As Fabricant observes, forensic evidence, with “no basis in science,” has been accepted by the criminal justice system for the past 50 years.
Once hailed as an “overlooked crime-solving technique,” the analysis of “bite marks” on murder victims has simply been a “subjective interpretation” of bruises, he writes. Forensic dentists “persuade jurors to see what they see. See that? That’s a bite mark.”
“Deciding an injury is a bite mark is like deciding a cloud looks like an elephant.”
In 1982, Gerry Vale, a founder of the American Board of Forensic Odontology, wrote, “Experience in major criminal cases throughout the country, including the Theodore Bundy case in Florida, demonstrates that when bite mark evidence is effectively utilized it can have an enormous impact on the outcome of the case.”
Fabricant’s concern is the impacts that ruin the lives of innocent people. He describes the experiences of people like David Wayne Spence, 40, a roofer, who was accused in Texas of the rape and torture murders of two 17-year-old girls and the murder of an 18-year-old boy.

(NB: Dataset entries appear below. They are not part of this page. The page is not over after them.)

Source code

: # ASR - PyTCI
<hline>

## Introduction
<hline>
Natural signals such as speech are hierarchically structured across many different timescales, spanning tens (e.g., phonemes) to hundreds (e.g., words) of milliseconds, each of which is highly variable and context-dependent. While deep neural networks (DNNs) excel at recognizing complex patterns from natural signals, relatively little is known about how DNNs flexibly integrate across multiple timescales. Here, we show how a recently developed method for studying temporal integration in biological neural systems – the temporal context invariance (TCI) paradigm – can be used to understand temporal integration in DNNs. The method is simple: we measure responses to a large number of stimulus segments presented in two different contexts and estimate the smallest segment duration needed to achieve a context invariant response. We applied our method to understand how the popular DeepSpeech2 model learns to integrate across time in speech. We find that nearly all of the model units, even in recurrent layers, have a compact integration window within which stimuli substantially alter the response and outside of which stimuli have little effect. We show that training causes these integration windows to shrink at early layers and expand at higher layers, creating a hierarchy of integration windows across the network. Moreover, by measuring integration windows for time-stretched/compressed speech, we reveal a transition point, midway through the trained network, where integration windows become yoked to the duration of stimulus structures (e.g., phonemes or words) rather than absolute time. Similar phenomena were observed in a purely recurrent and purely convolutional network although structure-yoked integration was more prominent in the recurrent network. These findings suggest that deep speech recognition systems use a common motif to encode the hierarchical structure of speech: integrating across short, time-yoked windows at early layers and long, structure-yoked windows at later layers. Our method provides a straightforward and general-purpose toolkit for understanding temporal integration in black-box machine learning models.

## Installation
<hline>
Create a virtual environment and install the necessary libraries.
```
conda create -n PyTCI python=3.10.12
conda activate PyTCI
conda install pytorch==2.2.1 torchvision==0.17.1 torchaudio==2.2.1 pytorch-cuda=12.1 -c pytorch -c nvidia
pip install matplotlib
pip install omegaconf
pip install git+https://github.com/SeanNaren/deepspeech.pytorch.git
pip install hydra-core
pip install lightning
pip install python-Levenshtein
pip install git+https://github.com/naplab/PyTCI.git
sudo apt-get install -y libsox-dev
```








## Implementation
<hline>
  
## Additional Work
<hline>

Tried and convicted on the basis of bite marks—an expert said bite marks on the body of one of the girls matched Spence’s teeth—he was executed on April 3, 1957.
“Honestly, I have not killed anyone,” he said on his way to the death chamber. “I wish you could get the rage from your hearts and you could see the truth and get rid of the hatred.”
After his execution by lethal injection, the “expert” testimony against him was debunked and Spence’s innocence was established.
As Fabricant makes clear, the victims of junk science in the courtroom are most often Blacks. Human biases play a major role, he says. “Plainly, Black people and other people of color, explicitly and implicitly, are not afforded the presumption of innocence, calling into question the legitimacy of our justice system at its most fundamental level: whom we punish and why.”
The author traces the rise of forensic odontology over the years, with its elaborate system of professional certification intended to guarantee the “expert” testimony that such dentists can provide. It seems mainly to have ensured that many dentists have become rock stars of the courtroom.
Junk Science will leave many readers baffled—and infuriated—that unscientific evidence has been widely accepted in the nation’s courts. Nor is there any sign that things will change.
Bite-mark evidence “remains admissible in all fifty states,” writes the author.
Often riveting, well-researched, and utterly convincing, this book sounds a frightening alarm about unreliable expert testimony in the courtroom.